> WHAT YOU SHOULD DO
Which lines of the records contain the word "приложений"? Show each of them.
== DATASET ENTRIES
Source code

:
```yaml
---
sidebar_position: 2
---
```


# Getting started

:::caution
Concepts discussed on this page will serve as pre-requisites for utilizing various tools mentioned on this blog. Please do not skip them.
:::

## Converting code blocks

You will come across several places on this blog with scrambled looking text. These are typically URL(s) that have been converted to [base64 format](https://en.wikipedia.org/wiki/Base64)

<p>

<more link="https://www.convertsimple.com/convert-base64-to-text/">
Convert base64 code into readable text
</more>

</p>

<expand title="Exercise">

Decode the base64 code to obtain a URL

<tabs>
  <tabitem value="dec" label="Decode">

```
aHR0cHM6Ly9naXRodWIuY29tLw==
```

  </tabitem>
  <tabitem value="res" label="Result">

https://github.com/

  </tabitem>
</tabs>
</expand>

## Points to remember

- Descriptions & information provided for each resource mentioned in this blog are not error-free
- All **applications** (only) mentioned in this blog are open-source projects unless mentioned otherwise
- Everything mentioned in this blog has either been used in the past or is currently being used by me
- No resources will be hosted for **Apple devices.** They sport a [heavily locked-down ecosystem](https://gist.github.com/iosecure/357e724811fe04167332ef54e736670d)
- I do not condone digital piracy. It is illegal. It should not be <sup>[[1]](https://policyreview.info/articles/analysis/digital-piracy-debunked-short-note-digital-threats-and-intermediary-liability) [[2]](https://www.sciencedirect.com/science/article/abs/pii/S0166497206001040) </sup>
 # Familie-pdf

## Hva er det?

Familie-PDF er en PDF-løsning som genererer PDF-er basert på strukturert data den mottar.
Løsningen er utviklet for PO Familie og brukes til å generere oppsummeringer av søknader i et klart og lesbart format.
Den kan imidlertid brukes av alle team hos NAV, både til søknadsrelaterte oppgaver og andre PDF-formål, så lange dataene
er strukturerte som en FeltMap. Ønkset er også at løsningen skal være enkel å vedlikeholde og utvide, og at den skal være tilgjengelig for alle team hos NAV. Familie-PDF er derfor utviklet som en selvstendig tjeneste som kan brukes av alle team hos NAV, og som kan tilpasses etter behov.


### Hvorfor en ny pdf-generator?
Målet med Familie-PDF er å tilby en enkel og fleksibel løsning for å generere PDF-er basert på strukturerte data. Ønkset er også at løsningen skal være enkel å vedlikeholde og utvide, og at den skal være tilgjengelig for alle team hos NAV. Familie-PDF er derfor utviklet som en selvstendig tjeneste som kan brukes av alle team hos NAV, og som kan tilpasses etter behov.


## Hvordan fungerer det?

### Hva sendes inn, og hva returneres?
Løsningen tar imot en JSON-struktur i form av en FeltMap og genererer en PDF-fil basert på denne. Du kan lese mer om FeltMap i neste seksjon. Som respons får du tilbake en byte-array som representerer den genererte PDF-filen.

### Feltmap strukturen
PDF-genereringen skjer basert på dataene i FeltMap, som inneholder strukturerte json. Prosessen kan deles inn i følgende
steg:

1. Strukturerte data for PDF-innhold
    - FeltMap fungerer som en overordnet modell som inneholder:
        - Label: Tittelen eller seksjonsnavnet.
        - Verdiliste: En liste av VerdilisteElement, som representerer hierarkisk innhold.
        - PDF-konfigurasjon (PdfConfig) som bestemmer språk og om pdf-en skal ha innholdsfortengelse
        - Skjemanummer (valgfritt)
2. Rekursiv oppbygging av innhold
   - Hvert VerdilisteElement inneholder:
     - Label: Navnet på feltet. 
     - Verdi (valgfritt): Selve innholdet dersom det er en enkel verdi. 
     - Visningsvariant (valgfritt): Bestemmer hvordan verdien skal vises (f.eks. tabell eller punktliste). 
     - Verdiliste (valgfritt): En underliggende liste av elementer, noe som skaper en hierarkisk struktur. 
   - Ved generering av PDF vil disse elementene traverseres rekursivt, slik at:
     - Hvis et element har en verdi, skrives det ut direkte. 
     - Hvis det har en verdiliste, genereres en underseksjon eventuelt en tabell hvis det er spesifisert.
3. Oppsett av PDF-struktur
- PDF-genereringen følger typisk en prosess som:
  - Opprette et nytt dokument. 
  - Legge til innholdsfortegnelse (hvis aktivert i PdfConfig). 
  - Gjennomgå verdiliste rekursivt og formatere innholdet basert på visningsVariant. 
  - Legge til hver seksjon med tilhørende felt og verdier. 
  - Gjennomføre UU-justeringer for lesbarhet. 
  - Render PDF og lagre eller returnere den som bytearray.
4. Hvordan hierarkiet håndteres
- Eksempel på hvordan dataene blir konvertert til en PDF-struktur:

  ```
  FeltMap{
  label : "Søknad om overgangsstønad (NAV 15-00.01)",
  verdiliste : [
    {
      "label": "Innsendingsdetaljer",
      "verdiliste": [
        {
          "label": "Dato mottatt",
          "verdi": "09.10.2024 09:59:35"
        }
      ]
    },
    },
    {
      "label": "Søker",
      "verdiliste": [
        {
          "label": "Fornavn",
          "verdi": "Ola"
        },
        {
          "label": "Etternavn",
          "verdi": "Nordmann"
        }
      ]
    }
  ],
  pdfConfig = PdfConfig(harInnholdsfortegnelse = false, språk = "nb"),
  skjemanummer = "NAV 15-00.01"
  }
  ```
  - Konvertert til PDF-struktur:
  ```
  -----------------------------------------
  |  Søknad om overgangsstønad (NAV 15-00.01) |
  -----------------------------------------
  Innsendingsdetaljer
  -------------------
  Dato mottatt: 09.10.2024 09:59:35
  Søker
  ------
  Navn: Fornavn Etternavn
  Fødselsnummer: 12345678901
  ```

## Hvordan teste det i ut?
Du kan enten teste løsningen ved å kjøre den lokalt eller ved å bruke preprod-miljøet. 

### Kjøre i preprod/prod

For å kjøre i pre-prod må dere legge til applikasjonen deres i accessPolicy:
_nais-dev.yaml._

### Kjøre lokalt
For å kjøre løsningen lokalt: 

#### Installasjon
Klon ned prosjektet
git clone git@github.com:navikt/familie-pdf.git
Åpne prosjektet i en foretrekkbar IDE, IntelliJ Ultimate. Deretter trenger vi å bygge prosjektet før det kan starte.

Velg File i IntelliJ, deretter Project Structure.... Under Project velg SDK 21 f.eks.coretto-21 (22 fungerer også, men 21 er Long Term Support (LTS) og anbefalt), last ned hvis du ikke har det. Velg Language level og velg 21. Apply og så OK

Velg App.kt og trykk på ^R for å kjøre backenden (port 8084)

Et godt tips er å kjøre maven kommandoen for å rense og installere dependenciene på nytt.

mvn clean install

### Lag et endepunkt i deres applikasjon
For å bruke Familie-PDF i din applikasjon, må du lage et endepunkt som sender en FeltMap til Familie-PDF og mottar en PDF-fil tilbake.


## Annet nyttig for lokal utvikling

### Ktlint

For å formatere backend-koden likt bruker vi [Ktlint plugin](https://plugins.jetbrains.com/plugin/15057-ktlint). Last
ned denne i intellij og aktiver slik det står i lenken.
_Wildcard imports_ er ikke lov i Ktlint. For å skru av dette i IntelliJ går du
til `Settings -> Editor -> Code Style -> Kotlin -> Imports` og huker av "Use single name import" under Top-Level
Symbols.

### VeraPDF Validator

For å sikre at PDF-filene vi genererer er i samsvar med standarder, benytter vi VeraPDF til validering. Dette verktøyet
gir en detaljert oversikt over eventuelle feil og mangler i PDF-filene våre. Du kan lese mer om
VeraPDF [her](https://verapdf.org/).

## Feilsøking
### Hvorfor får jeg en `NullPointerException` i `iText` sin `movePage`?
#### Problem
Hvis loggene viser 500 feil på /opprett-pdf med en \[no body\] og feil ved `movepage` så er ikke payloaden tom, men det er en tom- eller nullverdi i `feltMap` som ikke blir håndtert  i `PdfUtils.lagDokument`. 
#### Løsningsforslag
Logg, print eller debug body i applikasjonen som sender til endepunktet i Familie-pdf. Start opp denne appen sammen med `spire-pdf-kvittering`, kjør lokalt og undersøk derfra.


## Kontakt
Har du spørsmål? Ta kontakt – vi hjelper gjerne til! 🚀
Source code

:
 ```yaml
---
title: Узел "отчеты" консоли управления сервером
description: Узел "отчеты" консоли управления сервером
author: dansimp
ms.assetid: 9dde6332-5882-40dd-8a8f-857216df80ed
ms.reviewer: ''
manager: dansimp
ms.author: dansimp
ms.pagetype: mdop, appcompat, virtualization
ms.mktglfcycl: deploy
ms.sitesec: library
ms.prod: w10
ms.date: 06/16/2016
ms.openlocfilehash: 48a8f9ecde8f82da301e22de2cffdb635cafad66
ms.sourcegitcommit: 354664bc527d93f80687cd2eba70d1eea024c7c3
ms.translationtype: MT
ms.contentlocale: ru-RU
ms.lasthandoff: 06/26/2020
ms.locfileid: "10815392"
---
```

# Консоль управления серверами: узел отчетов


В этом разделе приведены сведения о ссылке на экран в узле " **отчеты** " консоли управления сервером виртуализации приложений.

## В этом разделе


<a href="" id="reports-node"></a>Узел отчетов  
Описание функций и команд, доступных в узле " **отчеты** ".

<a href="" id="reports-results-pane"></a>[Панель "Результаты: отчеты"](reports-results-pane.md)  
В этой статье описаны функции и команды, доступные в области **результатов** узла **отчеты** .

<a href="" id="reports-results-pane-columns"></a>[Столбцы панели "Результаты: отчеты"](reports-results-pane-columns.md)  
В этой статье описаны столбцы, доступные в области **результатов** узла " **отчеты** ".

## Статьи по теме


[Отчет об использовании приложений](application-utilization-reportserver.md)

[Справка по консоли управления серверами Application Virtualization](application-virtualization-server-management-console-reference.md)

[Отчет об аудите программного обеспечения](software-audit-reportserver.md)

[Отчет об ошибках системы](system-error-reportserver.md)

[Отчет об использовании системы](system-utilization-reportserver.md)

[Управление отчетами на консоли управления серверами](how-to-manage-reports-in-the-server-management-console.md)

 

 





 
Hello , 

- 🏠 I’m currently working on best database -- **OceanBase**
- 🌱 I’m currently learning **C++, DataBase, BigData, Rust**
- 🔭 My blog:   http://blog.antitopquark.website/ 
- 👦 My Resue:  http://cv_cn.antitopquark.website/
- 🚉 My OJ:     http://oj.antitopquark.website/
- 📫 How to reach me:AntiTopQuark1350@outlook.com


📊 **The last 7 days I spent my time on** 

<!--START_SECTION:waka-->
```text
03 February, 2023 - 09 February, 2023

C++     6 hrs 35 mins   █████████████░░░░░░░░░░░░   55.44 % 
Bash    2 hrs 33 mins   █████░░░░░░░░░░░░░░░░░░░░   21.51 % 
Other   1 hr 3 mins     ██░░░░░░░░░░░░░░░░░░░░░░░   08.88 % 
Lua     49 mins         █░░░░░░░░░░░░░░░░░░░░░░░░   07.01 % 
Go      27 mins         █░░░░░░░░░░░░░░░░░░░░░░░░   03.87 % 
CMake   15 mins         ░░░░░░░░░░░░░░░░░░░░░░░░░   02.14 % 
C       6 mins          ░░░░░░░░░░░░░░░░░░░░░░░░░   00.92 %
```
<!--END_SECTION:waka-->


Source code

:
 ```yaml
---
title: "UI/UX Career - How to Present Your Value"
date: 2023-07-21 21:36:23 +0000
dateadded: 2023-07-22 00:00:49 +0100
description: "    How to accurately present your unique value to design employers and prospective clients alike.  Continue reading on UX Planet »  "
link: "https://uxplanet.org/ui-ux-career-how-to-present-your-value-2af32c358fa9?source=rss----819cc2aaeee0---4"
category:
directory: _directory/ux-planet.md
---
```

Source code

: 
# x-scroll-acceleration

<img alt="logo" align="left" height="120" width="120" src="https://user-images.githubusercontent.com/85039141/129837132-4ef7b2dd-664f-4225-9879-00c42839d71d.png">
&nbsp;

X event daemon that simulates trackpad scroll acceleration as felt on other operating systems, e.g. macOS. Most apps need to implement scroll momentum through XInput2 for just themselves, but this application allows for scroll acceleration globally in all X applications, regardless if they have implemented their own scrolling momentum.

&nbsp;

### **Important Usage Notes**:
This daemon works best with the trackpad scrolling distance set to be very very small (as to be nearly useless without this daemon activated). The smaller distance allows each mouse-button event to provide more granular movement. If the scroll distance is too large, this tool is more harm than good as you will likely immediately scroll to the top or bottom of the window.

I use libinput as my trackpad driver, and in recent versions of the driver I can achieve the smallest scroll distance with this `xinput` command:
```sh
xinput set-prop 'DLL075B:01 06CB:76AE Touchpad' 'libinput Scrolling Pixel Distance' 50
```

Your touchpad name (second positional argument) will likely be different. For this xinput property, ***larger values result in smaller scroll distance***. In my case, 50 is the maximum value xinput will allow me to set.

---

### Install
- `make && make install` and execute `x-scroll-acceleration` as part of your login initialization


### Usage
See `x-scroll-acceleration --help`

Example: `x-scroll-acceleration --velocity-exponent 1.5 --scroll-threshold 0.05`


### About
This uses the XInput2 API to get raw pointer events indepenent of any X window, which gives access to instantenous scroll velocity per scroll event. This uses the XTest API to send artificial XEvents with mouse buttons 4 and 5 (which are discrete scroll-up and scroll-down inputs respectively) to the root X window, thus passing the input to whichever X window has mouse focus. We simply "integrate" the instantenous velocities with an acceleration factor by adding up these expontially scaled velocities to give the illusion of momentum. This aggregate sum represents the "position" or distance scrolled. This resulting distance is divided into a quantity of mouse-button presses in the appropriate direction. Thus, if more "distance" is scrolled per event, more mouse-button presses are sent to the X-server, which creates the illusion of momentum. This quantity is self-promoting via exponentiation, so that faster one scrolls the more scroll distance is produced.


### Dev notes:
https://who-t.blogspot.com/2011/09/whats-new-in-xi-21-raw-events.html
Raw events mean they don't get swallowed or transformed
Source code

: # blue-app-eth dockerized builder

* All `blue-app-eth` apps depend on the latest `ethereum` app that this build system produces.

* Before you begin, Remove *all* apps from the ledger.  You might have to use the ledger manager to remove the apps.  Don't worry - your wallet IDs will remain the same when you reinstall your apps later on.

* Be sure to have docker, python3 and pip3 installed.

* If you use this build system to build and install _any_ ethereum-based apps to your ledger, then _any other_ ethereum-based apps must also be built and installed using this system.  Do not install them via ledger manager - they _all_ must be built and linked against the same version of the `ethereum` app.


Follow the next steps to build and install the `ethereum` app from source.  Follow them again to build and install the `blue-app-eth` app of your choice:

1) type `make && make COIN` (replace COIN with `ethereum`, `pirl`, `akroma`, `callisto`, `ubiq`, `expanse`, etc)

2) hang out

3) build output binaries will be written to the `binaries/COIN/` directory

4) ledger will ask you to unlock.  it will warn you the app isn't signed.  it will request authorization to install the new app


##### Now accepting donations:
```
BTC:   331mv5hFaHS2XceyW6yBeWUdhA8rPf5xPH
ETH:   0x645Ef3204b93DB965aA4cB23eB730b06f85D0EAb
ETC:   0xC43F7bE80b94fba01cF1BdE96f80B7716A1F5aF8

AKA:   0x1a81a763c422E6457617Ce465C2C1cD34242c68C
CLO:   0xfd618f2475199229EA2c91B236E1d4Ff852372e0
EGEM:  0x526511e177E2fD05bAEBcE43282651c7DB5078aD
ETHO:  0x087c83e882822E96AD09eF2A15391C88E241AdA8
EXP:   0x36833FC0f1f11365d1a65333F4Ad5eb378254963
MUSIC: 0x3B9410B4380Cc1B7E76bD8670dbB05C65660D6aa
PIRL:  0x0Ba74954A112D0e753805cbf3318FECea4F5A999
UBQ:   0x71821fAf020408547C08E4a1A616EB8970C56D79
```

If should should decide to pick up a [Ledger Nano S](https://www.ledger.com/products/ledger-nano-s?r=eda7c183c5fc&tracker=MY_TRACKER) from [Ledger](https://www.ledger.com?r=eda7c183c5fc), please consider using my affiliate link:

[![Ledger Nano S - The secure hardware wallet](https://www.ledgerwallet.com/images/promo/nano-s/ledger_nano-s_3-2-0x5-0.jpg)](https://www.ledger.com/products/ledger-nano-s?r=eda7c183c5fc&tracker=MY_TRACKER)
====
> EXERCISE ANSWER
В этом разделе приведены сведения о ссылке на экран в узле " **отчеты** " консоли управления сервером виртуализации приложений.
[Отчет об использовании приложений](application-utilization-reportserver.md)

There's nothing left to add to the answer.